→ MATERIAL FOR THIS EXERCISE:
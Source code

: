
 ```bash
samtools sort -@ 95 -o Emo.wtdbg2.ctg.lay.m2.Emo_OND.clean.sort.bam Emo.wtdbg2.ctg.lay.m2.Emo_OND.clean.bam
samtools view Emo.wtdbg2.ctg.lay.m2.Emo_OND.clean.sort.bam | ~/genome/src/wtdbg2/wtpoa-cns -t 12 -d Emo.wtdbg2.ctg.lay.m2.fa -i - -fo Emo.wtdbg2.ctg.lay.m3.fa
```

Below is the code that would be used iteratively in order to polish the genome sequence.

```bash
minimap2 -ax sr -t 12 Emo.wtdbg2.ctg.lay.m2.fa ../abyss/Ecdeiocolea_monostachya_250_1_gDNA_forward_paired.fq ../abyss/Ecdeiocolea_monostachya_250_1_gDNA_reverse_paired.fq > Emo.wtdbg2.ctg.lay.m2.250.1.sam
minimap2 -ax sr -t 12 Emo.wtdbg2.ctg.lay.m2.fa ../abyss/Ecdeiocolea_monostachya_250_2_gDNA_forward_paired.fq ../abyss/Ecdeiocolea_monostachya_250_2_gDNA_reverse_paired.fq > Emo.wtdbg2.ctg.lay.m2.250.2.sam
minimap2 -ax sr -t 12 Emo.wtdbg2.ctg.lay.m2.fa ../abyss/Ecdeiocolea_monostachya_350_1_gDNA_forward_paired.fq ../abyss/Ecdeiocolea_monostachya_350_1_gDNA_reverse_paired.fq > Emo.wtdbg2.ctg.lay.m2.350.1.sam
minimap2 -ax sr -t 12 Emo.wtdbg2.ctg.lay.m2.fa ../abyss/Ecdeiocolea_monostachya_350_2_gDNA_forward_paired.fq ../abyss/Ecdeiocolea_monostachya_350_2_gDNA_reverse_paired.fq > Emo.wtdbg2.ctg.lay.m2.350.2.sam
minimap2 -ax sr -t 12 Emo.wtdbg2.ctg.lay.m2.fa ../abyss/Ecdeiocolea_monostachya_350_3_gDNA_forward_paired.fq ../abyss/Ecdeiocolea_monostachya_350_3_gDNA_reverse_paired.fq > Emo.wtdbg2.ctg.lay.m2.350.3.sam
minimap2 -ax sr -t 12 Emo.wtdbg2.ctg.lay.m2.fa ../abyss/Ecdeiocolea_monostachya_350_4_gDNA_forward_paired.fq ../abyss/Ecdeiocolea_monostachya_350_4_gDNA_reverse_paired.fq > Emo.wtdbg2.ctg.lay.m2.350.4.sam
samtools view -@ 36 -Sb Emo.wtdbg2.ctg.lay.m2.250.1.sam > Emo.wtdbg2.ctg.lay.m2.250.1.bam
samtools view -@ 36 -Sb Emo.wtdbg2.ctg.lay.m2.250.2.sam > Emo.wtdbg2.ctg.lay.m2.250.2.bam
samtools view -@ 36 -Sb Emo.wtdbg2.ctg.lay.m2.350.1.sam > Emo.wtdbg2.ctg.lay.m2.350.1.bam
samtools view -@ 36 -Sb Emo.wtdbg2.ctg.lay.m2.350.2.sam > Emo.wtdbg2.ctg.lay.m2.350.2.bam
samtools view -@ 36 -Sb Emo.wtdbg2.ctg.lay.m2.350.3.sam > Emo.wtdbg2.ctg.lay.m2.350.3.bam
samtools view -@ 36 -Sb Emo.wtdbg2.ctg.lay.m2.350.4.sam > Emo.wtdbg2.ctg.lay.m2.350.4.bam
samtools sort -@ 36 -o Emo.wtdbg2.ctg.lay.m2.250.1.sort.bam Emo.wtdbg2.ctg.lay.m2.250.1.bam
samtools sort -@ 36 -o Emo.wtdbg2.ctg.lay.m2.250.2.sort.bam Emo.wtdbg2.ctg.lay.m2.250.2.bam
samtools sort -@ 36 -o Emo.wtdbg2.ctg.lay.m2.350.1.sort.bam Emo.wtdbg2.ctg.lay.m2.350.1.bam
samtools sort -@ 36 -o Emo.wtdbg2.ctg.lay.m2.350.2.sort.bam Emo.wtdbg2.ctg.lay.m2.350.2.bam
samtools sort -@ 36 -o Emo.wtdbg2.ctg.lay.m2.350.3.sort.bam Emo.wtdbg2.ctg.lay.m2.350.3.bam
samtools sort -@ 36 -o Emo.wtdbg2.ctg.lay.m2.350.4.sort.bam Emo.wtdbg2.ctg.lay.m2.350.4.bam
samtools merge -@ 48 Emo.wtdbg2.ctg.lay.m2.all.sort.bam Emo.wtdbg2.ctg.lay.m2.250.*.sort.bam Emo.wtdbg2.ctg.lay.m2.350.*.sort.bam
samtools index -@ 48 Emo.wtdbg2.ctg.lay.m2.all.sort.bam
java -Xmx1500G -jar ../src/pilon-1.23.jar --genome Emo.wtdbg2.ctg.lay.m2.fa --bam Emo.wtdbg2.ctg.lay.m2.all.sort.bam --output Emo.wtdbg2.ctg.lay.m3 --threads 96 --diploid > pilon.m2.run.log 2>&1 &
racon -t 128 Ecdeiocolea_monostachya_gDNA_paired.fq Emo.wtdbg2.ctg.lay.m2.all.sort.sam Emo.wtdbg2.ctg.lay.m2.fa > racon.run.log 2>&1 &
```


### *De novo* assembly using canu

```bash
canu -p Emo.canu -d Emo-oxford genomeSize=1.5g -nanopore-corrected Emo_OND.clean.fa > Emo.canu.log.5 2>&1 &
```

...

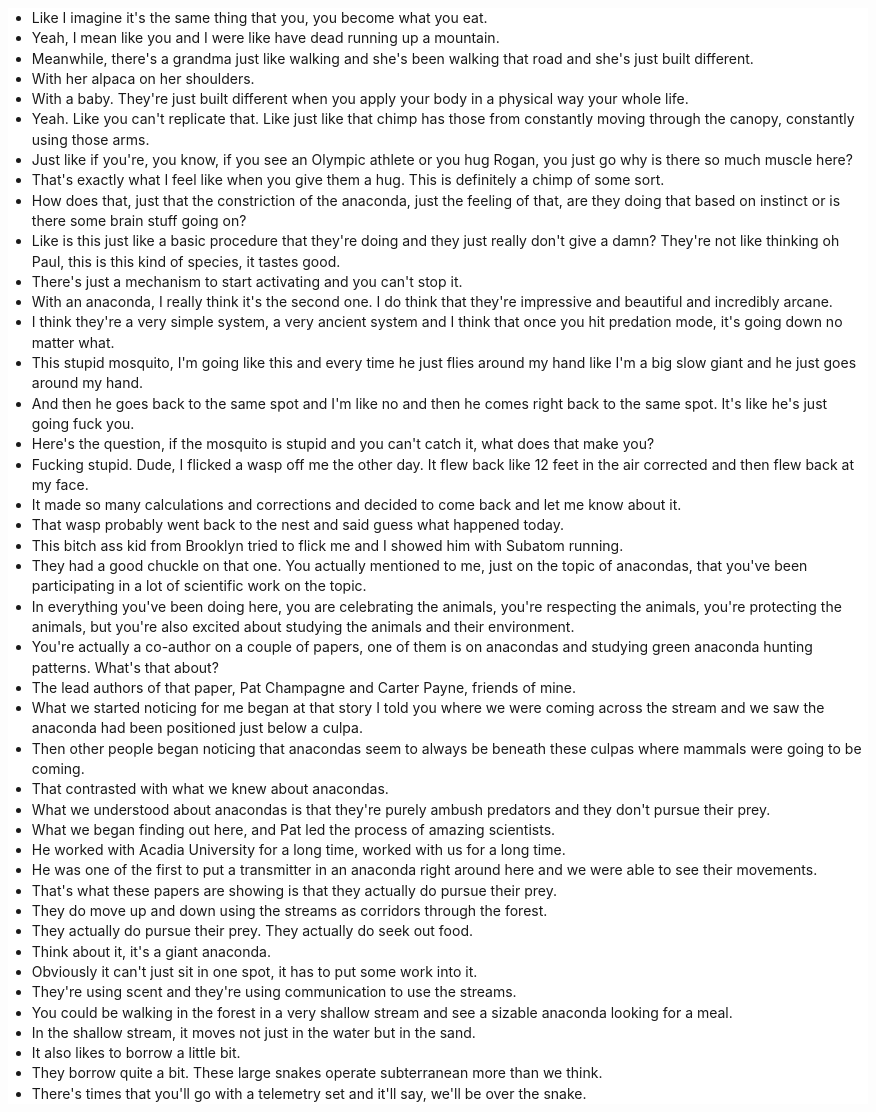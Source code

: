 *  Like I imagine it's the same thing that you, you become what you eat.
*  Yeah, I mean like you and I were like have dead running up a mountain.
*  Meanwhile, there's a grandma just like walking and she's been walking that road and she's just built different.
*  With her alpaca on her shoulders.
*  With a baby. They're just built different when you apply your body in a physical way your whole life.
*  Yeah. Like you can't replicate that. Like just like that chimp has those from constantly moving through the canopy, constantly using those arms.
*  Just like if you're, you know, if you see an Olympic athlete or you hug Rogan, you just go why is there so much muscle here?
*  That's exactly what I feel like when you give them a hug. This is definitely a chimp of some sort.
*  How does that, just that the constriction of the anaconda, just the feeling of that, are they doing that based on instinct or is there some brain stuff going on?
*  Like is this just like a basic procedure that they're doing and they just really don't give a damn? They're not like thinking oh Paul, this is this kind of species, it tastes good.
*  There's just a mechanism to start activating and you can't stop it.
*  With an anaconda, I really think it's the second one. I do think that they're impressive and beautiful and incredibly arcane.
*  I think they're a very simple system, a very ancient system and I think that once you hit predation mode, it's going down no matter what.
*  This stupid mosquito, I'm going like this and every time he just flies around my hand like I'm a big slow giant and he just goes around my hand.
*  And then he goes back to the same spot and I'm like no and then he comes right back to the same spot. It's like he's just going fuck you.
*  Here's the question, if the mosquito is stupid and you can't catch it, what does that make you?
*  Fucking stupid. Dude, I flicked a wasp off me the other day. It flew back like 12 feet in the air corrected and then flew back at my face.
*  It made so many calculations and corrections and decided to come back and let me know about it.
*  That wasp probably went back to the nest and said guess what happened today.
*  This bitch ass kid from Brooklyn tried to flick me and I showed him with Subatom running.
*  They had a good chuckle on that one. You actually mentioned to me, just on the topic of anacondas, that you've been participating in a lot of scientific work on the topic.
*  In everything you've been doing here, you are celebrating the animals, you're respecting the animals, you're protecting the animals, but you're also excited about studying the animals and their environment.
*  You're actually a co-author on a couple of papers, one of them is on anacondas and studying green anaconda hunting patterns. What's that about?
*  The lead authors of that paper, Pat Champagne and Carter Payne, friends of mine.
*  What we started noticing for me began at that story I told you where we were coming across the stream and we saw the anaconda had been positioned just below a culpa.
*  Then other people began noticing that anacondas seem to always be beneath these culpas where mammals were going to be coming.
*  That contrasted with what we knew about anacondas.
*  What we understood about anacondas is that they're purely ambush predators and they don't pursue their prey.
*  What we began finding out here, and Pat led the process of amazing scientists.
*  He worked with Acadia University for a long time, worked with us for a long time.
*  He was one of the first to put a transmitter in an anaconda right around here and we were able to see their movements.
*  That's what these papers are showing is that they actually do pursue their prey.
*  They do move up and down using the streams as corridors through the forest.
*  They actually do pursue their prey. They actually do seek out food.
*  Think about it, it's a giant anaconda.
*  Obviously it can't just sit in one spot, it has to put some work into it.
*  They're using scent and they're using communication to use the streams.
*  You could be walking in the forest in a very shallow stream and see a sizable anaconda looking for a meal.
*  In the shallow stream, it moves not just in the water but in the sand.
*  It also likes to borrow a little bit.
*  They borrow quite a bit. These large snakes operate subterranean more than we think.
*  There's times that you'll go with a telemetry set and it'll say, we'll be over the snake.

→ THE TASK: Lines of the material in which the word "prey" occurs are to be copied out.

→ TASK SOLUTION:
*  What we understood about anacondas is that they're purely ambush predators and they don't pursue their prey.
*  That's what these papers are showing is that they actually do pursue their prey.
*  They actually do pursue their prey. They actually do seek out food.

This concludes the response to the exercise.